PROBLEM >> Search the entries for the word "test". Copy each line in which it is found.
-- DATASET ENTRIES follows --
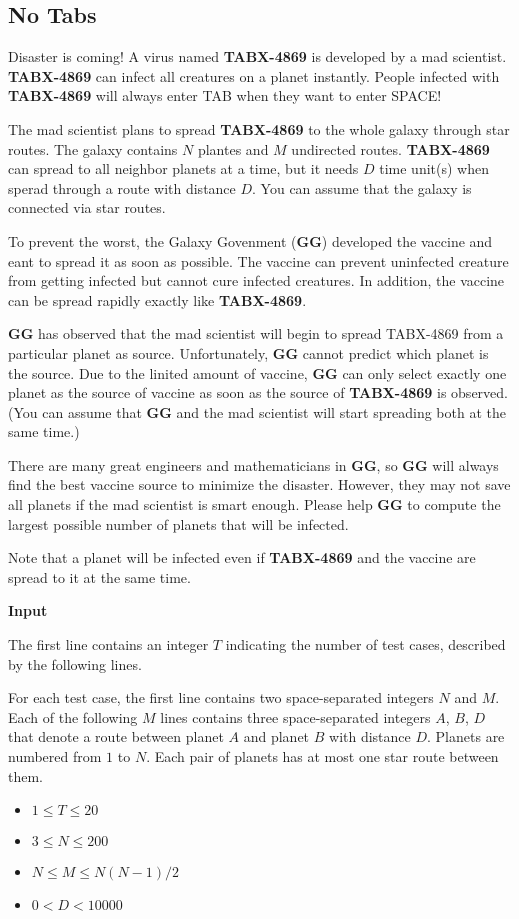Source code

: \subsection{No Tabs}
Disaster is coming! A virus named \textbf{TABX-4869} is developed by a mad scientist. \textbf{TABX-4869} can infect all creatures on a planet instantly. People infected with \textbf{TABX-4869} will always enter TAB when they want to enter SPACE!

The mad scientist plans to spread \textbf{TABX-4869} to the whole galaxy through star routes. The galaxy contains $N$ plantes and $M$ undirected routes. \textbf{TABX-4869} can spread to all neighbor planets at a time, but it needs $D$ time unit(s) when sperad through a route with distance $D$. You can assume that the galaxy is connected via star routes.

To prevent the worst, the Galaxy Govenment (\textbf{GG}) developed the vaccine and eant to spread it as soon as possible. The vaccine can prevent uninfected creature from getting infected but cannot cure infected creatures. In addition, the vaccine can be spread rapidly exactly like \textbf{TABX-4869}.

\textbf{GG} has observed that the mad scientist will begin to spread TABX-4869 from a particular planet as source. Unfortunately, \textbf{GG} cannot predict which planet is the source. Due to the linited amount of vaccine, \textbf{GG} can only select exactly one planet as the source of vaccine as soon as the source of \textbf{TABX-4869} is observed. (You can assume that \textbf{GG} and the mad scientist will start spreading both at the same time.)

There are many great engineers and mathematicians in \textbf{GG}, so \textbf{GG} will always find the best vaccine source to minimize the disaster. However, they may not save all planets if the mad scientist is smart enough. Please help \textbf{GG} to compute the largest possible number of planets that will be infected.

Note that a planet will be infected even if \textbf{TABX-4869} and the vaccine are spread to it at the same time.

\begin{flushleft}
{\color{red} \textbf{Input}}
\end{flushleft}
The first line contains an integer $T$ indicating the number of test cases, described by the following lines.

For each test case, the first line contains two space-separated integers $N$ and $M$. Each of the following $M$ lines contains three space-separated integers $A$, $B$, $D$ that denote a route between planet $A$ and planet $B$ with distance $D$. Planets are numbered from $1$ to $N$. Each pair of planets has at most one star route between them.
\begin{itemize}
\item $1 \leq T \leq 20$
\item $3 \leq N \leq 200$
\item $N \leq M \leq N(N-1)/2$
\item $0 < D < 10000$
\end{itemize}


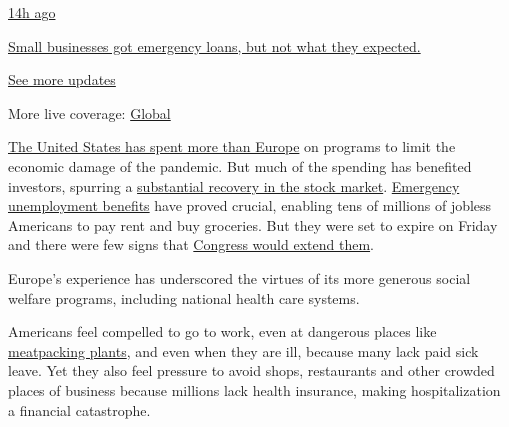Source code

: \href{https://www.nytimes3xbfgragh.onion/live/2020/08/03/business/stock-market-today-coronavirus?action=click\&pgtype=Article\&state=default\&region=MAIN_CONTENT_1\&context=storylines_live_updates\#small-businesses-got-emergency-loans-but-not-what-they-expected}{14h
ago}

\href{https://www.nytimes3xbfgragh.onion/live/2020/08/03/business/stock-market-today-coronavirus?action=click\&pgtype=Article\&state=default\&region=MAIN_CONTENT_1\&context=storylines_live_updates\#small-businesses-got-emergency-loans-but-not-what-they-expected}{Small
businesses got emergency loans, but not what they expected.}

\href{https://www.nytimes3xbfgragh.onion/live/2020/08/03/business/stock-market-today-coronavirus?action=click\&pgtype=Article\&state=default\&region=MAIN_CONTENT_1\&context=storylines_live_updates}{See
more updates}

More live coverage:
\href{https://www.nytimes3xbfgragh.onion/2020/08/03/world/coronavirus-covid-19.html?action=click\&pgtype=Article\&state=default\&region=MAIN_CONTENT_1\&context=storylines_live_updates}{Global}

\href{https://www.bruegel.org/publications/datasets/covid-national-dataset/}{The
United States has spent more than Europe} on programs to limit the
economic damage of the pandemic. But much of the spending has benefited
investors, spurring a
\href{https://www.nytimes3xbfgragh.onion/2020/06/08/business/recession-stock-market-coronavirus.html}{substantial
recovery in the stock market}.
\href{https://www.nytimes3xbfgragh.onion/2020/07/29/business/economy/unemployment-benefits-coronavirus.html}{Emergency
unemployment benefits} have proved crucial, enabling tens of millions of
jobless Americans to pay rent and buy groceries. But they were set to
expire on Friday and there were few signs that
\href{https://www.nytimes3xbfgragh.onion/2020/07/30/us/politics/senate-virus-aid.html}{Congress
would extend them}.

Europe's experience has underscored the virtues of its more generous
social welfare programs, including national health care systems.

Americans feel compelled to go to work, even at dangerous places like
\href{https://www.nytimes3xbfgragh.onion/2020/05/10/business/economy/coronavirus-tyson-plant-iowa.html}{meatpacking
plants}, and even when they are ill, because many lack paid sick leave.
Yet they also feel pressure to avoid shops, restaurants and other
crowded places of business because millions lack health insurance,
making hospitalization a financial catastrophe.

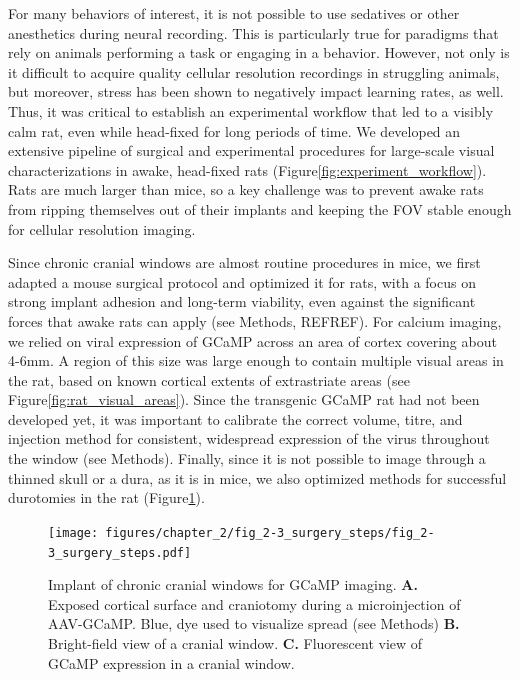 For many behaviors of interest, it is not possible to use sedatives or other anesthetics during neural recording. This is particularly true for paradigms that rely on animals performing a task or engaging in a behavior. However, not only is it difficult to acquire quality cellular resolution recordings in struggling animals, but moreover, stress has been shown to negatively impact learning rates, as well\cite{REFREF}. Thus, it was critical to establish an experimental workflow that led to a visibly calm rat, even while head-fixed for long periods of time. We developed an extensive pipeline of surgical and experimental procedures for large-scale visual characterizations in awake, head-fixed rats (Figure\ref{fig:experiment_workflow}). Rats are much larger than mice, so a key challenge was to prevent awake rats from ripping themselves out of their implants and keeping the FOV stable enough for cellular resolution imaging. 

Since chronic cranial windows are almost routine procedures in mice, we first adapted a mouse surgical protocol\cite{Goldey2014} and optimized it for rats, with a focus on strong implant adhesion and long-term viability, even against the significant forces that awake rats can apply (see Methods, REFREF). For calcium imaging, we relied on viral expression of GCaMP\cite{REFREF} across an area of cortex covering about 4-6mm. A region of this size was large enough to contain multiple visual areas in the rat, based on known cortical extents of extrastriate areas (see Figure\ref{fig:rat_visual_areas}). Since the transgenic GCaMP rat \cite{Scott2018ImagingMacroscope} had not been developed yet, it was important to calibrate the correct volume, titre, and injection method for consistent, widespread expression of the virus throughout the window (see Methods). Finally, since it is not possible to image through a thinned skull or a dura, as it is in mice, we also optimized methods for successful durotomies in the rat (Figure\ref{fig:surgery_steps}). 

\begin{figure}[t!]
    \texttt{[image: figures/chapter\_2/fig\_2-3\_surgery\_steps/fig\_2-3\_surgery\_steps.pdf]}
    \vspace{.1in}
    \caption[Chronic cranial window]{Implant of chronic cranial windows for GCaMP imaging. \textbf{A.} Exposed cortical surface and craniotomy during a microinjection of AAV-GCaMP. Blue, dye used to visualize spread (see Methods) \textbf{B.} Bright-field view of a cranial window. \textbf{C.} Fluorescent view of GCaMP expression in a cranial window.
    \label{fig:surgery_steps}}
\end{figure}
-- DATASET ENTRIES concluded --
ANSWER BOX >>
The first line contains an integer $T$ indicating the number of test cases, described by the following lines.
For each test case, the first line contains two space-separated integers $N$ and $M$. Each of the following $M$ lines contains three space-separated integers $A$, $B$, $D$ that denote a route between planet $A$ and planet $B$ with distance $D$. Planets are numbered from $1$ to $N$. Each pair of planets has at most one star route between them.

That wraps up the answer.